(Stored dataset items)
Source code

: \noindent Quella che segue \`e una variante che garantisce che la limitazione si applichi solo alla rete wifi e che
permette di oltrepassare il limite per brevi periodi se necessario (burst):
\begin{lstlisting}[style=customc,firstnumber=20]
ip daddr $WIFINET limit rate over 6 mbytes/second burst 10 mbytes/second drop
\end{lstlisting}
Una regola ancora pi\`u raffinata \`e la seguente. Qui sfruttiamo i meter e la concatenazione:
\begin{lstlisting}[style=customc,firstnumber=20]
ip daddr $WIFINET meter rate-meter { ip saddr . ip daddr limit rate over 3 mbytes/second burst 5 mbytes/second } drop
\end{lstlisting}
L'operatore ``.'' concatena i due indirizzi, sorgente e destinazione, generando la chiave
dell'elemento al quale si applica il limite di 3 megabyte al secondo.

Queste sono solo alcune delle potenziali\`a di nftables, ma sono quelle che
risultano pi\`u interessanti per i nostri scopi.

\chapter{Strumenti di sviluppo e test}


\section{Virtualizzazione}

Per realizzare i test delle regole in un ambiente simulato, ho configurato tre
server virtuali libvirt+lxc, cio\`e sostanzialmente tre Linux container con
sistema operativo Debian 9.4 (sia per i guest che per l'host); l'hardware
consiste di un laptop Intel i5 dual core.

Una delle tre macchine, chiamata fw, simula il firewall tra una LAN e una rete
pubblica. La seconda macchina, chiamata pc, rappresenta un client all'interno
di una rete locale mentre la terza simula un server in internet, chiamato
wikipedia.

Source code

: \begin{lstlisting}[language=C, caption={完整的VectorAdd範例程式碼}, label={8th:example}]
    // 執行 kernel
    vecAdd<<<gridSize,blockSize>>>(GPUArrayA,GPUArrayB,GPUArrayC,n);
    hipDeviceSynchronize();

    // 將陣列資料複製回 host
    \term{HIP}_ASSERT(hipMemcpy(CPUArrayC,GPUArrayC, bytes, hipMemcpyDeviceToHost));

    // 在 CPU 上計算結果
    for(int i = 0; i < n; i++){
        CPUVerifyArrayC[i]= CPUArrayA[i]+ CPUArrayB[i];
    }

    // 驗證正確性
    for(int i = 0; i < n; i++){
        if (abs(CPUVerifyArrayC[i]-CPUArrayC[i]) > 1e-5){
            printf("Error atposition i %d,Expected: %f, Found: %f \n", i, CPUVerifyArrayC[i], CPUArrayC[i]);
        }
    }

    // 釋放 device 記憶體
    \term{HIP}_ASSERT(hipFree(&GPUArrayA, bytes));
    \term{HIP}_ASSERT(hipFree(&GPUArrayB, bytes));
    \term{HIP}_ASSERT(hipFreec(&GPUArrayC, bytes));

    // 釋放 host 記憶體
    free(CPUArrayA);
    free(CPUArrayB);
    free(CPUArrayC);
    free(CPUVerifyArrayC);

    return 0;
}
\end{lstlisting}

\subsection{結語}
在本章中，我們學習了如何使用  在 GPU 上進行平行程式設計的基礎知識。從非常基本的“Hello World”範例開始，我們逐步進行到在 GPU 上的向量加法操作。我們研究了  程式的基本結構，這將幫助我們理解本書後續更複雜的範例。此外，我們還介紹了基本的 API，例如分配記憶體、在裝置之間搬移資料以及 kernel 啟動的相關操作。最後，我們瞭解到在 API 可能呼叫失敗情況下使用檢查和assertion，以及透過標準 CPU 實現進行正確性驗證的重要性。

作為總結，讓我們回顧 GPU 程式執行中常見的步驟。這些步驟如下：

YOUR GOAL -> An exact written copy of every entry is the required answer.

ANSWER SPACE ->
Source code

: \noindent Quella che segue \`e una variante che garantisce che la limitazione si applichi solo alla rete wifi e che
permette di oltrepassare il limite per brevi periodi se necessario (burst):
\begin{lstlisting}[style=customc,firstnumber=20]
ip daddr $WIFINET limit rate over 6 mbytes/second burst 10 mbytes/second drop
\end{lstlisting}
Una regola ancora pi\`u raffinata \`e la seguente. Qui sfruttiamo i meter e la concatenazione:
\begin{lstlisting}[style=customc,firstnumber=20]
ip daddr $WIFINET meter rate-meter { ip saddr . ip daddr limit rate over 3 mbytes/second burst 5 mbytes/second } drop
\end{lstlisting}
L'operatore ``.'' concatena i due indirizzi, sorgente e destinazione, generando la chiave
dell'elemento al quale si applica il limite di 3 megabyte al secondo.

Queste sono solo alcune delle potenziali\`a di nftables, ma sono quelle che
risultano pi\`u interessanti per i nostri scopi.

\chapter{Strumenti di sviluppo e test}


\section{Virtualizzazione}

Per realizzare i test delle regole in un ambiente simulato, ho configurato tre
server virtuali libvirt+lxc, cio\`e sostanzialmente tre Linux container con
sistema operativo Debian 9.4 (sia per i guest che per l'host); l'hardware
consiste di un laptop Intel i5 dual core.

Una delle tre macchine, chiamata fw, simula il firewall tra una LAN e una rete
pubblica. La seconda macchina, chiamata pc, rappresenta un client all'interno
di una rete locale mentre la terza simula un server in internet, chiamato
wikipedia.

Source code

: \begin{lstlisting}[language=C, caption={完整的VectorAdd範例程式碼}, label={8th:example}]
    // 執行 kernel
    vecAdd<<<gridSize,blockSize>>>(GPUArrayA,GPUArrayB,GPUArrayC,n);
    hipDeviceSynchronize();

    // 將陣列資料複製回 host
    \term{HIP}_ASSERT(hipMemcpy(CPUArrayC,GPUArrayC, bytes, hipMemcpyDeviceToHost));

    // 在 CPU 上計算結果
    for(int i = 0; i < n; i++){
        CPUVerifyArrayC[i]= CPUArrayA[i]+ CPUArrayB[i];
    }

    // 驗證正確性
    for(int i = 0; i < n; i++){
        if (abs(CPUVerifyArrayC[i]-CPUArrayC[i]) > 1e-5){
            printf("Error atposition i %d,Expected: %f, Found: %f \n", i, CPUVerifyArrayC[i], CPUArrayC[i]);
        }
    }

    // 釋放 device 記憶體
    \term{HIP}_ASSERT(hipFree(&GPUArrayA, bytes));
    \term{HIP}_ASSERT(hipFree(&GPUArrayB, bytes));
    \term{HIP}_ASSERT(hipFreec(&GPUArrayC, bytes));

    // 釋放 host 記憶體
    free(CPUArrayA);
    free(CPUArrayB);
    free(CPUArrayC);
    free(CPUVerifyArrayC);

    return 0;
}
\end{lstlisting}

\subsection{結語}
在本章中，我們學習了如何使用  在 GPU 上進行平行程式設計的基礎知識。從非常基本的“Hello World”範例開始，我們逐步進行到在 GPU 上的向量加法操作。我們研究了  程式的基本結構，這將幫助我們理解本書後續更複雜的範例。此外，我們還介紹了基本的 API，例如分配記憶體、在裝置之間搬移資料以及 kernel 啟動的相關操作。最後，我們瞭解到在 API 可能呼叫失敗情況下使用檢查和assertion，以及透過標準 CPU 實現進行正確性驗證的重要性。

作為總結，讓我們回顧 GPU 程式執行中常見的步驟。這些步驟如下：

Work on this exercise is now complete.